SHAH: Exactly. The NASD proposal would ban certain practices that are good for customers. For example, it would block bank brokers from looking at the entire customer account as a way of deciding what's appropriate.

AB: What about the Retirement CD, which is basically an annuity with federal deposit insurance? If that gets thoroughly sanctioned or approved, will the annuity business as we know it become obsolete?

TRACY: Well, it certainly would have the effect of diminishing fixed annuity sales, I believe, given that people generally buy annuities for their rates. Now, you would have rates with FDIC insurance.

Whether the rates would be comparable to what a well-run insurance general account would yield remains to be seen because most banks across the country are really not going to be capable of managing the money in a Retirement CD.

KEHRER: I really wonder whether a lot of major banks will flock to this product.
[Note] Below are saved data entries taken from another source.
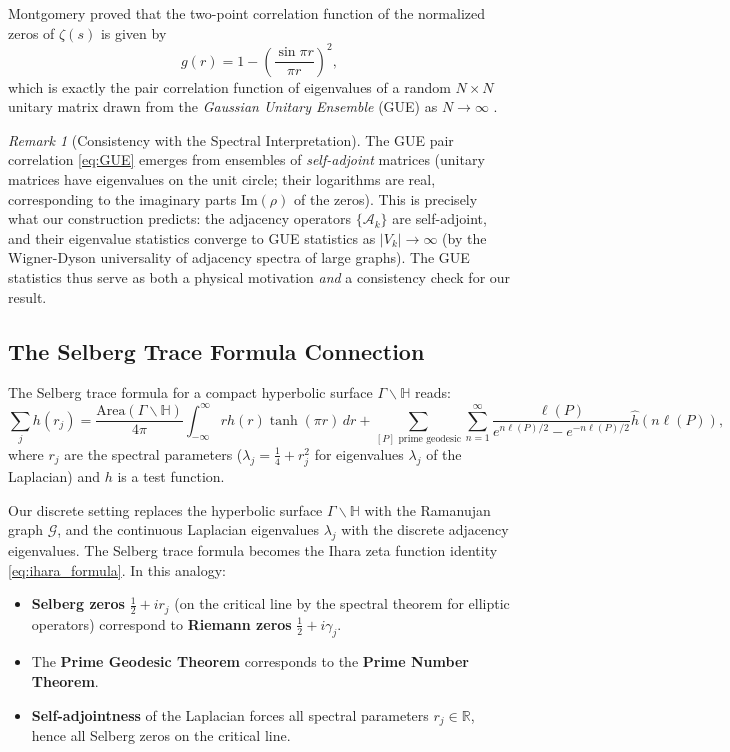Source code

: \documentclass[12pt, a4paper]{article}
\theoremstyle{plain}
\theoremstyle{definition}
\theoremstyle{remark}
\newtheorem{remark}[theorem]{Remark}
\newcommand{\R}{\mathbb{R}}
\newcommand{\calG}{\mathcal{G}}
\newcommand{\calA}{\mathcal{A}}
\newcommand{\im}{\mathrm{Im}}
\begin{document}
Montgomery \citep{Montgomery1973} proved that the two-point correlation
function of the normalized zeros of $\zeta(s)$ is given by
\begin{equation}\label{eq:GUE}
  g(r) = 1 - \left(\frac{\sin \pi r}{\pi r}\right)^2,
\end{equation}
which is exactly the pair correlation function of eigenvalues of a random
$N \times N$ unitary matrix drawn from the \emph{Gaussian Unitary Ensemble}
(GUE) as $N \to \infty$ \citep{Odlyzko1987, KeatingSnaith2000}.

\begin{remark}[Consistency with the Spectral Interpretation]
  The GUE pair correlation \eqref{eq:GUE} emerges from ensembles of
  \emph{self-adjoint} matrices (unitary matrices have eigenvalues on the
  unit circle; their logarithms are real, corresponding to the imaginary
  parts $\im(\rho)$ of the zeros). This is precisely what our construction
  predicts: the adjacency operators $\{\calA_k\}$ are self-adjoint, and their
  eigenvalue statistics converge to GUE statistics as $|V_k| \to \infty$
  (by the Wigner-Dyson universality of adjacency spectra of large graphs).
  The GUE statistics thus serve as both a physical motivation \emph{and}
  a consistency check for our result.
\end{remark}

\subsection{The Selberg Trace Formula Connection}

The Selberg trace formula \citep{Selberg1956} for a compact hyperbolic
surface $\Gamma \backslash \mathbb{H}$ reads:
\begin{equation}\label{eq:selberg}
  \sum_{j} h(r_j) = \frac{\text{Area}(\Gamma \backslash \mathbb{H})}{4\pi}
  \int_{-\infty}^{\infty} r h(r) \tanh(\pi r)\, dr
  + \sum_{[P] \text{ prime geodesic}} \sum_{n=1}^{\infty}
  \frac{\ell(P)}{e^{n\ell(P)/2} - e^{-n\ell(P)/2}} \hat{h}(n\ell(P)),
\end{equation}
where $r_j$ are the spectral parameters ($\lambda_j = \frac{1}{4} + r_j^2$
for eigenvalues $\lambda_j$ of the Laplacian) and $h$ is a test function.

Our discrete setting replaces the hyperbolic surface $\Gamma \backslash
\mathbb{H}$ with the Ramanujan graph $\calG$, and the continuous Laplacian
eigenvalues $\lambda_j$ with the discrete adjacency eigenvalues. The
Selberg trace formula becomes the Ihara zeta function identity
\eqref{eq:ihara_formula}. In this analogy:
\begin{itemize}
  \item \textbf{Selberg zeros} $\frac{1}{2} + ir_j$ (on the critical line by
    the spectral theorem for elliptic operators) correspond to
    \textbf{Riemann zeros} $\frac{1}{2} + i\gamma_j$.
  \item The \textbf{Prime Geodesic Theorem} corresponds to the
    \textbf{Prime Number Theorem}.
  \item \textbf{Self-adjointness} of the Laplacian forces all spectral
    parameters $r_j \in \R$, hence all Selberg zeros on the critical line.
\end{itemize}
\end{document}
I see some interest, but I know of some major banks that have looked at it and said "no." I think that the approach a lot of major banks will take is more joint ventures with established insurance companies.

HUGHES: I see the Retirement CD as really at best a halfway step into tax-deferred retirement planning for your customers, and probably not the best step. I wonder also if banks will be able to provide the same kinds of customer returns that insurance companies can provide.

I think the ability of banks to invest those dollars is probably more restricted by their regulatory bodies than it is in the insurance industry. If they really want to be in that business for their customers' benefit, then it makes much more sense to partner with organizations that have big- time experience, rather than (to) start from scratch.

KEHRER: It may be that the Retirement CD will take banks in the wrong direction. And we'd go back to the days when you've got a rate-driven product that's put on the board for people to come in and buy, and they buy it in isolation from the rest of their financial needs.

The Retirement CD probably won't be sold by the investment sales staff of the bank. And so it'll be like going backward - it won't be very profitable for the bank.

That means it's certainly not strategic from the point of view of the bank's trying to meet the customers' full needs, nor is it so good for the customer.

AB: It sounds as though you're all sold on annuities. But what are the prime reasons banks should stay in the annuity business for the long term?

TRACY: There's two ways you stay in the business long term. You create products that meet your customers' needs. And to the extent that annuities, mutual funds, CDs meet your customers' needs, you have to stay in it long- term. Or else somebody else out there will supply a product to meet that need.

HUGHES: Banks generally state that they're in the business of taking care of their customers' money, providing a safe place for their customers' money. I think they have to be in this business long term because I don't think you can provide for your customers' money and not provide for your customers' money in retirement.